Silent a moment, Johan finally confessed, "I saw its dreams."

"What?"

"Shauku communes with the monster by wrapping in a robe and napping," explained the mage. "Her dream coat lets the wearer absorb errant thoughts. I donned the coat and dreamt of the beast's foreign world in the sky."

"That can backfire," put in Jasmine. "Even insane, the monster might still possess unimaginable magics to fry your brain like an egg, or do worse."

"World in the sky?" Magfire, down-to-earth and edgy, hissed in exasperation. "Do you claim this ugly twitchy blotch fell from the Glitter Moon?"

"Never mind its origins! We waste time!" Adira was aware the vampire might arrive any time. "Why speak of all this?"

"The beast has no food," said Johan simply. "It starves."

"Sad," said Adira, "but so what?"

"If you extinguish the fires and give the beast food, it might regain its strength. Then it, not we, could lash out and punish Shauku!"

Adira and Magfire looked blank. Taurion, Heath, and Jasmine squinted.

"Think!" admonished Johan. "Any plan Shauku pursues discommodes us! To scotch her plans can only help your cause! Or will you fight Shauku and her legionnaires with your ragtag misfits?"

"We might fight the horror too!" retorted Adira. "Who knows what happens if it's loose? It might kill Shauku. It might kill all of us, or turn us into jellyfish, or pull the mountain down on our heads!"

Yet Adira Strongheart looked at her battered crew. She'd lost Virgil and Peregrine. Sister Wilemina had a broken arm. And none of them, she guessed, despite their bravery, could win against a single schooled and skillful Akron Legionnaire, let alone fifty.

Finally Adira said, "I hate to agree, but Johan's course makes sense. As Murdoch said, we need allies. Best we set this massive monster free to strike at its enemy. We'll have enough fighting to satisfy, I judge. Very well, Johan, how?"

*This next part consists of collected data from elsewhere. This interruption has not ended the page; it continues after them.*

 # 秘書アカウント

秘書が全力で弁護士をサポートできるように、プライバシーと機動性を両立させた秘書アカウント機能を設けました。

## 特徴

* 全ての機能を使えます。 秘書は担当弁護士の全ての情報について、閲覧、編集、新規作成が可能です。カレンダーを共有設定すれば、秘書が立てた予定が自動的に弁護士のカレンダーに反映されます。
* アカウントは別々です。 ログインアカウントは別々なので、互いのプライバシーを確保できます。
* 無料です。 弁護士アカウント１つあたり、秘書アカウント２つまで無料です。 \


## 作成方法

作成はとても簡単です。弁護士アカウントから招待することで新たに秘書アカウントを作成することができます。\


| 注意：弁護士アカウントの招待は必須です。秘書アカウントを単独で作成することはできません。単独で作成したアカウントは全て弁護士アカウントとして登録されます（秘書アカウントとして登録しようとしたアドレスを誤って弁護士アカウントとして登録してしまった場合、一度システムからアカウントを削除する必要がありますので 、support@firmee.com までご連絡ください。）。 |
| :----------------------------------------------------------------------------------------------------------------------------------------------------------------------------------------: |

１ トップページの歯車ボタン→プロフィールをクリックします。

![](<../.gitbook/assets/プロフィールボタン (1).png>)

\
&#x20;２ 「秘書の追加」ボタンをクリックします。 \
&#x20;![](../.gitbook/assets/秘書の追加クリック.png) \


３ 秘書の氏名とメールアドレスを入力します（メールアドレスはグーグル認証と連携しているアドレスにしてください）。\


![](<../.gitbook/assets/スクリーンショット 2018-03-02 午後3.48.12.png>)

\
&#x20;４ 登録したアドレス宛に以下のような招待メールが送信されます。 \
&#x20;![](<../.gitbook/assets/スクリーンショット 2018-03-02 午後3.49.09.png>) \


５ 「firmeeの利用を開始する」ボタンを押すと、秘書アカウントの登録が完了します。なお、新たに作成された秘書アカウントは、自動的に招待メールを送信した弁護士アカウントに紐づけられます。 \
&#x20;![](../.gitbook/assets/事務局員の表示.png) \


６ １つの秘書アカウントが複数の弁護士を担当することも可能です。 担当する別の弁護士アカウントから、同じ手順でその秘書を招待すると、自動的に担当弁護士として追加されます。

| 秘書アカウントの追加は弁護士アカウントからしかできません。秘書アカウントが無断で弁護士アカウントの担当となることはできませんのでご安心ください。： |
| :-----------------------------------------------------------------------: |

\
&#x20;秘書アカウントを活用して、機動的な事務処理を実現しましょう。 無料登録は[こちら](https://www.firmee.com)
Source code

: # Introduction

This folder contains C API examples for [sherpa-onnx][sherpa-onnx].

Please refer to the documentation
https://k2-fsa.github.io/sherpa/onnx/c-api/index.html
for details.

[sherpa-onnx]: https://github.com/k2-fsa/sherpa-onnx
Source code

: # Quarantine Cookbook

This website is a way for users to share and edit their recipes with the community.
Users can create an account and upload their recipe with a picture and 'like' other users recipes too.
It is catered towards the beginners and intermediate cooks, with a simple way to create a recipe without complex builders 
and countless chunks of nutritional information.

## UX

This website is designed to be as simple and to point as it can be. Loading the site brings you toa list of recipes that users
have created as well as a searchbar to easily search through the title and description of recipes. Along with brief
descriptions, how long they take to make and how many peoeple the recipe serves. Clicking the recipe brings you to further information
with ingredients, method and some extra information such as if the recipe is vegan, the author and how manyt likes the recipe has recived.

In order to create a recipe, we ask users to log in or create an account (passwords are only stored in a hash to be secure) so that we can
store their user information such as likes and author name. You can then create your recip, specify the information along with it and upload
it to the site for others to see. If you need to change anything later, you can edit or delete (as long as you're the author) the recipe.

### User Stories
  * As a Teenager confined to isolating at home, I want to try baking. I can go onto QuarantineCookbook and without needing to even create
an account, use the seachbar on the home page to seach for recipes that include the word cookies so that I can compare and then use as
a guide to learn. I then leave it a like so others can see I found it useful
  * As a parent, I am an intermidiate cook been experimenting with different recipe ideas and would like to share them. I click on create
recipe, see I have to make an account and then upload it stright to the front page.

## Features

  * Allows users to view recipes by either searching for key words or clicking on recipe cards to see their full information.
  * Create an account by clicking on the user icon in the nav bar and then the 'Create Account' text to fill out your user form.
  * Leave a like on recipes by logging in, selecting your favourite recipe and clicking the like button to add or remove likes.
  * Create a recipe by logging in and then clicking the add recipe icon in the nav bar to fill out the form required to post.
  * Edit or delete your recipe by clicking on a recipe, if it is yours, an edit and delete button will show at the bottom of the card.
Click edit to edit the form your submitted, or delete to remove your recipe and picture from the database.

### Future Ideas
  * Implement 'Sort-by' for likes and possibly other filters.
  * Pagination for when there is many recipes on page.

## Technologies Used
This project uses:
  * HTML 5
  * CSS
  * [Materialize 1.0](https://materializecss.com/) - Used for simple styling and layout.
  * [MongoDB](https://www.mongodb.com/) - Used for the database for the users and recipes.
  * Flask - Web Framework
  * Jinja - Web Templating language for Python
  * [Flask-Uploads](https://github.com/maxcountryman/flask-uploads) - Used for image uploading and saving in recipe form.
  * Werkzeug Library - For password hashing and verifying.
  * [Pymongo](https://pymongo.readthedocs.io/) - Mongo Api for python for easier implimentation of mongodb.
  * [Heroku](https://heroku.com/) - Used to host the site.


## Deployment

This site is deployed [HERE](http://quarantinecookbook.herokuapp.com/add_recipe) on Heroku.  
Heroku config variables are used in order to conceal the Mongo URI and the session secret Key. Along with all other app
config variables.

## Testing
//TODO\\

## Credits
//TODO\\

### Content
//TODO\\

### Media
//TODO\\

"Look around," said the trapped wizard. "At the walls. Disregard the rubble. See how the walls join at odd angles? See the hints of six-sided tunnels, same as these crystals? These walls are made of no material found in Dominaria."

"So what?" asked Adira.

"I see it." Taurion's brown eyes went wide. He pointed through the haze at facets stippled along the walls, six-sided edges like a gigantic honeycomb. Until now, the adventurers had been too busy to notice.

"Exactly," said Johan with a tone of triumph. "When the monster fell from the stars, it crashed right on this spot."